Saved data entries:
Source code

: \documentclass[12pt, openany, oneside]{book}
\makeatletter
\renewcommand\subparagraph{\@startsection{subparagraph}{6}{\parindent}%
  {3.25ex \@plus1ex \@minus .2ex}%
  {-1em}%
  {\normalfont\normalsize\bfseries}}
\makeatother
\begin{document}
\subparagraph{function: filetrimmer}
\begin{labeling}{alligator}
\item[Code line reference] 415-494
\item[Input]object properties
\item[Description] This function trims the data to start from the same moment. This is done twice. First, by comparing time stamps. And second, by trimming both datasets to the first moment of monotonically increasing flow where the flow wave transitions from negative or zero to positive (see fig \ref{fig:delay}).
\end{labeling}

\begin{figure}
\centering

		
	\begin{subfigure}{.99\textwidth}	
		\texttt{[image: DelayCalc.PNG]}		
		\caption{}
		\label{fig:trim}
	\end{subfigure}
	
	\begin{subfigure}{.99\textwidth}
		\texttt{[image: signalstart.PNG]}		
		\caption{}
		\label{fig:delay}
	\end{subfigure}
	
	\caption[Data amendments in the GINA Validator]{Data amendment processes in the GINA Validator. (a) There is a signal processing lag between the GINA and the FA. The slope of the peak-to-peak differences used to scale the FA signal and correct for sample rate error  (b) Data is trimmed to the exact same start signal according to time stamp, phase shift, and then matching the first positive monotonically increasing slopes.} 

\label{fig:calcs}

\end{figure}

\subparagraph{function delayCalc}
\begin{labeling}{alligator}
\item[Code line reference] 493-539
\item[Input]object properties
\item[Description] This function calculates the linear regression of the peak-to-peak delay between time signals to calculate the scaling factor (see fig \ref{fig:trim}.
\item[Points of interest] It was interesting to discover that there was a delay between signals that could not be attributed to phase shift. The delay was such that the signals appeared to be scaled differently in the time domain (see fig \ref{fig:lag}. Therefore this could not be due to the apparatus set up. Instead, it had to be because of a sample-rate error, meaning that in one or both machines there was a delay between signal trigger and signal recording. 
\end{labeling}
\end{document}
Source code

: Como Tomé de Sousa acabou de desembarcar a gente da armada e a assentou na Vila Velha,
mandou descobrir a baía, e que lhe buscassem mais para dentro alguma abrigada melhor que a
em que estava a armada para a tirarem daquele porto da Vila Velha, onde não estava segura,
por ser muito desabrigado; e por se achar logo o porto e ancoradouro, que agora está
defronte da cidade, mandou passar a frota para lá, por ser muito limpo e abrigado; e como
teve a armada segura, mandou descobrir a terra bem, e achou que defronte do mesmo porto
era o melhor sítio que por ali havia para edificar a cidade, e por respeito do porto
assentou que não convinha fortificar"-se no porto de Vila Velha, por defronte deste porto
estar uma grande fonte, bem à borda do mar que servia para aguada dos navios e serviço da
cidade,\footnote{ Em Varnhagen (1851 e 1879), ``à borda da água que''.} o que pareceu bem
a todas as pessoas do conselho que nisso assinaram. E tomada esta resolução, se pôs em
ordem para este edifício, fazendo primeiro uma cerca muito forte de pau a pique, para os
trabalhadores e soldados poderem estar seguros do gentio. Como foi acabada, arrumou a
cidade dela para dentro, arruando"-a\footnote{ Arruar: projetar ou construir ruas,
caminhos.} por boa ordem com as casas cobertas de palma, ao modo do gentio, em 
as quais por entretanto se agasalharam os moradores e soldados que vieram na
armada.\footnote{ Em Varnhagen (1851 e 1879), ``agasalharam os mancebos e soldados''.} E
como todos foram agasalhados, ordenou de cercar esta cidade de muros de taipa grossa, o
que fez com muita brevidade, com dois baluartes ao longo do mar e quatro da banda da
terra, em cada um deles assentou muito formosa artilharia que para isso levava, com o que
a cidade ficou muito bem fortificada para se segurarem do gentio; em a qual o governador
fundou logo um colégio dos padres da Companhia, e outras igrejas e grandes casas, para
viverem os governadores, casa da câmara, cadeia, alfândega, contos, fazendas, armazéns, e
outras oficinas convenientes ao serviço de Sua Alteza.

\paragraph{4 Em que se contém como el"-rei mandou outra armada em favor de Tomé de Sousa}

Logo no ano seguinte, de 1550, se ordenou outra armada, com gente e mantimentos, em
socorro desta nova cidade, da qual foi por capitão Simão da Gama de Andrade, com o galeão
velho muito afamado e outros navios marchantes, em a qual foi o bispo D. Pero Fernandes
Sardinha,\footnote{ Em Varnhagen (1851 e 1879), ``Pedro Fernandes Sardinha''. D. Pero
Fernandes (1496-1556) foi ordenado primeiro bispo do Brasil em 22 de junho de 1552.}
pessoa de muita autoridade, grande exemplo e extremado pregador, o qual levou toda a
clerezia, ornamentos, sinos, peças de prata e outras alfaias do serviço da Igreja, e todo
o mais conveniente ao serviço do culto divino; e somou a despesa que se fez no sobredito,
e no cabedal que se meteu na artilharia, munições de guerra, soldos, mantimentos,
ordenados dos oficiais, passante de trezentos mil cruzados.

Task to carry out » The response should consist of all the entries, copied without any alteration.

Completed task »
Source code

: \documentclass[12pt, openany, oneside]{book}
\makeatletter
\renewcommand\subparagraph{\@startsection{subparagraph}{6}{\parindent}%
  {3.25ex \@plus1ex \@minus .2ex}%
  {-1em}%
  {\normalfont\normalsize\bfseries}}
\makeatother
\begin{document}
\subparagraph{function: filetrimmer}
\begin{labeling}{alligator}
\item[Code line reference] 415-494
\item[Input]object properties
\item[Description] This function trims the data to start from the same moment. This is done twice. First, by comparing time stamps. And second, by trimming both datasets to the first moment of monotonically increasing flow where the flow wave transitions from negative or zero to positive (see fig \ref{fig:delay}).
\end{labeling}

\begin{figure}
\centering

		
	\begin{subfigure}{.99\textwidth}	
		\texttt{[image: DelayCalc.PNG]}		
		\caption{}
		\label{fig:trim}
	\end{subfigure}
	
	\begin{subfigure}{.99\textwidth}
		\texttt{[image: signalstart.PNG]}		
		\caption{}
		\label{fig:delay}
	\end{subfigure}
	
	\caption[Data amendments in the GINA Validator]{Data amendment processes in the GINA Validator. (a) There is a signal processing lag between the GINA and the FA. The slope of the peak-to-peak differences used to scale the FA signal and correct for sample rate error  (b) Data is trimmed to the exact same start signal according to time stamp, phase shift, and then matching the first positive monotonically increasing slopes.} 

\label{fig:calcs}

\end{figure}

\subparagraph{function delayCalc}
\begin{labeling}{alligator}
\item[Code line reference] 493-539
\item[Input]object properties
\item[Description] This function calculates the linear regression of the peak-to-peak delay between time signals to calculate the scaling factor (see fig \ref{fig:trim}.
\item[Points of interest] It was interesting to discover that there was a delay between signals that could not be attributed to phase shift. The delay was such that the signals appeared to be scaled differently in the time domain (see fig \ref{fig:lag}. Therefore this could not be due to the apparatus set up. Instead, it had to be because of a sample-rate error, meaning that in one or both machines there was a delay between signal trigger and signal recording. 
\end{labeling}
\end{document}
Source code

: Como Tomé de Sousa acabou de desembarcar a gente da armada e a assentou na Vila Velha,
mandou descobrir a baía, e que lhe buscassem mais para dentro alguma abrigada melhor que a
em que estava a armada para a tirarem daquele porto da Vila Velha, onde não estava segura,
por ser muito desabrigado; e por se achar logo o porto e ancoradouro, que agora está
defronte da cidade, mandou passar a frota para lá, por ser muito limpo e abrigado; e como
teve a armada segura, mandou descobrir a terra bem, e achou que defronte do mesmo porto
era o melhor sítio que por ali havia para edificar a cidade, e por respeito do porto
assentou que não convinha fortificar"-se no porto de Vila Velha, por defronte deste porto
estar uma grande fonte, bem à borda do mar que servia para aguada dos navios e serviço da
cidade,\footnote{ Em Varnhagen (1851 e 1879), ``à borda da água que''.} o que pareceu bem
a todas as pessoas do conselho que nisso assinaram. E tomada esta resolução, se pôs em
ordem para este edifício, fazendo primeiro uma cerca muito forte de pau a pique, para os
trabalhadores e soldados poderem estar seguros do gentio. Como foi acabada, arrumou a
cidade dela para dentro, arruando"-a\footnote{ Arruar: projetar ou construir ruas,
caminhos.} por boa ordem com as casas cobertas de palma, ao modo do gentio, em 
as quais por entretanto se agasalharam os moradores e soldados que vieram na
armada.\footnote{ Em Varnhagen (1851 e 1879), ``agasalharam os mancebos e soldados''.} E
como todos foram agasalhados, ordenou de cercar esta cidade de muros de taipa grossa, o
que fez com muita brevidade, com dois baluartes ao longo do mar e quatro da banda da
terra, em cada um deles assentou muito formosa artilharia que para isso levava, com o que
a cidade ficou muito bem fortificada para se segurarem do gentio; em a qual o governador
fundou logo um colégio dos padres da Companhia, e outras igrejas e grandes casas, para
viverem os governadores, casa da câmara, cadeia, alfândega, contos, fazendas, armazéns, e
outras oficinas convenientes ao serviço de Sua Alteza.

\paragraph{4 Em que se contém como el"-rei mandou outra armada em favor de Tomé de Sousa}

Logo no ano seguinte, de 1550, se ordenou outra armada, com gente e mantimentos, em
socorro desta nova cidade, da qual foi por capitão Simão da Gama de Andrade, com o galeão
velho muito afamado e outros navios marchantes, em a qual foi o bispo D. Pero Fernandes
Sardinha,\footnote{ Em Varnhagen (1851 e 1879), ``Pedro Fernandes Sardinha''. D. Pero
Fernandes (1496-1556) foi ordenado primeiro bispo do Brasil em 22 de junho de 1552.}
pessoa de muita autoridade, grande exemplo e extremado pregador, o qual levou toda a
clerezia, ornamentos, sinos, peças de prata e outras alfaias do serviço da Igreja, e todo
o mais conveniente ao serviço do culto divino; e somou a despesa que se fez no sobredito,
e no cabedal que se meteu na artilharia, munições de guerra, soldos, mantimentos,
ordenados dos oficiais, passante de trezentos mil cruzados.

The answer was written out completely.